[Stored data entries]
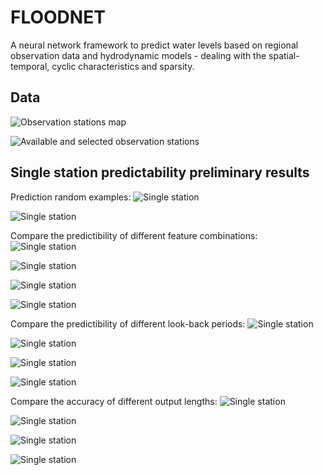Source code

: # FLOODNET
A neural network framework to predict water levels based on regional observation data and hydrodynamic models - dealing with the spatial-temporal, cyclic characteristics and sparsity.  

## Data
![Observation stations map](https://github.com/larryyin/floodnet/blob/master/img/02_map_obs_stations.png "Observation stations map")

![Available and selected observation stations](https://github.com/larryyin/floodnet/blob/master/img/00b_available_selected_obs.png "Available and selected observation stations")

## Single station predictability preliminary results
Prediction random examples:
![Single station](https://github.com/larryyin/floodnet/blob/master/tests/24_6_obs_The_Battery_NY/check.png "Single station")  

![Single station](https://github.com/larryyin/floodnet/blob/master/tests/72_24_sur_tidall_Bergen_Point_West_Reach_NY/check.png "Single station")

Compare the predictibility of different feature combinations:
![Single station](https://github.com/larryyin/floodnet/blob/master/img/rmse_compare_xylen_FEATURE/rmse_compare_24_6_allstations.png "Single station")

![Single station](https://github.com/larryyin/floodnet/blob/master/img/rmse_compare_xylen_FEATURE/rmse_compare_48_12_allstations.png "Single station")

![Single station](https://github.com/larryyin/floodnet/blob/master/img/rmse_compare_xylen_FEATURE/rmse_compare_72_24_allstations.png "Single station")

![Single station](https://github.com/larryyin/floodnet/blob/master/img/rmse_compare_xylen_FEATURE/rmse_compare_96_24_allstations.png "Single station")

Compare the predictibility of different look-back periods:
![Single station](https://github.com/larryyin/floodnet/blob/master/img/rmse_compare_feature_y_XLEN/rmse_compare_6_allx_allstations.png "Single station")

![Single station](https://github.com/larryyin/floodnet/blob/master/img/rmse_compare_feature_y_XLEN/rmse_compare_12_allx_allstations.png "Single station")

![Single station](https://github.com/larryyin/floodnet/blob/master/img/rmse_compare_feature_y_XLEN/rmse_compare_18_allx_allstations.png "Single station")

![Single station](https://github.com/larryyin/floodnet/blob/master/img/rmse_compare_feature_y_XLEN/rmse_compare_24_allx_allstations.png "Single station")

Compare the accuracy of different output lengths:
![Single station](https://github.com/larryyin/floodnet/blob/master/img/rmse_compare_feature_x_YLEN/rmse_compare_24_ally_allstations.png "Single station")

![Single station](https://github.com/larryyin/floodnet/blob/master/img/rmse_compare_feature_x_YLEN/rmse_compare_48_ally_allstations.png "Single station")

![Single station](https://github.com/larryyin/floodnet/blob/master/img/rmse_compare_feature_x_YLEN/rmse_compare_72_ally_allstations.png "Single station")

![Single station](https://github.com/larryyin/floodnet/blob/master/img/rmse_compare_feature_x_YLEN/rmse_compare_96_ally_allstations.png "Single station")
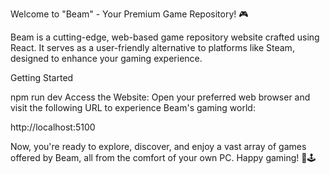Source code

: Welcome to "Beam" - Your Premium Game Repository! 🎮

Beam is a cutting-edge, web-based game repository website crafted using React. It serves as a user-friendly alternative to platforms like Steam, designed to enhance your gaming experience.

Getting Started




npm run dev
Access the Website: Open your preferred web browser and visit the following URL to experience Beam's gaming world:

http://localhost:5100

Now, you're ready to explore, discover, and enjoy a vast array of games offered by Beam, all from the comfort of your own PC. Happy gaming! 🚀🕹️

Problem details: Give back the records above exactly. Pictures stay out.

Written answer:
Source code

: # FLOODNET
A neural network framework to predict water levels based on regional observation data and hydrodynamic models - dealing with the spatial-temporal, cyclic characteristics and sparsity.  

## Data
![Observation stations map](https://github.com/larryyin/floodnet/blob/master/img/02_map_obs_stations.png "Observation stations map")

![Available and selected observation stations](https://github.com/larryyin/floodnet/blob/master/img/00b_available_selected_obs.png "Available and selected observation stations")

## Single station predictability preliminary results
Prediction random examples:
![Single station](https://github.com/larryyin/floodnet/blob/master/tests/24_6_obs_The_Battery_NY/check.png "Single station")  

![Single station](https://github.com/larryyin/floodnet/blob/master/tests/72_24_sur_tidall_Bergen_Point_West_Reach_NY/check.png "Single station")

Compare the predictibility of different feature combinations:
![Single station](https://github.com/larryyin/floodnet/blob/master/img/rmse_compare_xylen_FEATURE/rmse_compare_24_6_allstations.png "Single station")

![Single station](https://github.com/larryyin/floodnet/blob/master/img/rmse_compare_xylen_FEATURE/rmse_compare_48_12_allstations.png "Single station")

![Single station](https://github.com/larryyin/floodnet/blob/master/img/rmse_compare_xylen_FEATURE/rmse_compare_72_24_allstations.png "Single station")

![Single station](https://github.com/larryyin/floodnet/blob/master/img/rmse_compare_xylen_FEATURE/rmse_compare_96_24_allstations.png "Single station")

Compare the predictibility of different look-back periods:
![Single station](https://github.com/larryyin/floodnet/blob/master/img/rmse_compare_feature_y_XLEN/rmse_compare_6_allx_allstations.png "Single station")

![Single station](https://github.com/larryyin/floodnet/blob/master/img/rmse_compare_feature_y_XLEN/rmse_compare_12_allx_allstations.png "Single station")

![Single station](https://github.com/larryyin/floodnet/blob/master/img/rmse_compare_feature_y_XLEN/rmse_compare_18_allx_allstations.png "Single station")

![Single station](https://github.com/larryyin/floodnet/blob/master/img/rmse_compare_feature_y_XLEN/rmse_compare_24_allx_allstations.png "Single station")

Compare the accuracy of different output lengths:
![Single station](https://github.com/larryyin/floodnet/blob/master/img/rmse_compare_feature_x_YLEN/rmse_compare_24_ally_allstations.png "Single station")

![Single station](https://github.com/larryyin/floodnet/blob/master/img/rmse_compare_feature_x_YLEN/rmse_compare_48_ally_allstations.png "Single station")

![Single station](https://github.com/larryyin/floodnet/blob/master/img/rmse_compare_feature_x_YLEN/rmse_compare_72_ally_allstations.png "Single station")

![Single station](https://github.com/larryyin/floodnet/blob/master/img/rmse_compare_feature_x_YLEN/rmse_compare_96_ally_allstations.png "Single station")
Source code

: Welcome to "Beam" - Your Premium Game Repository! 🎮

Beam is a cutting-edge, web-based game repository website crafted using React. It serves as a user-friendly alternative to platforms like Steam, designed to enhance your gaming experience.

Getting Started




npm run dev
Access the Website: Open your preferred web browser and visit the following URL to experience Beam's gaming world:

http://localhost:5100

Now, you're ready to explore, discover, and enjoy a vast array of games offered by Beam, all from the comfort of your own PC. Happy gaming! 🚀🕹️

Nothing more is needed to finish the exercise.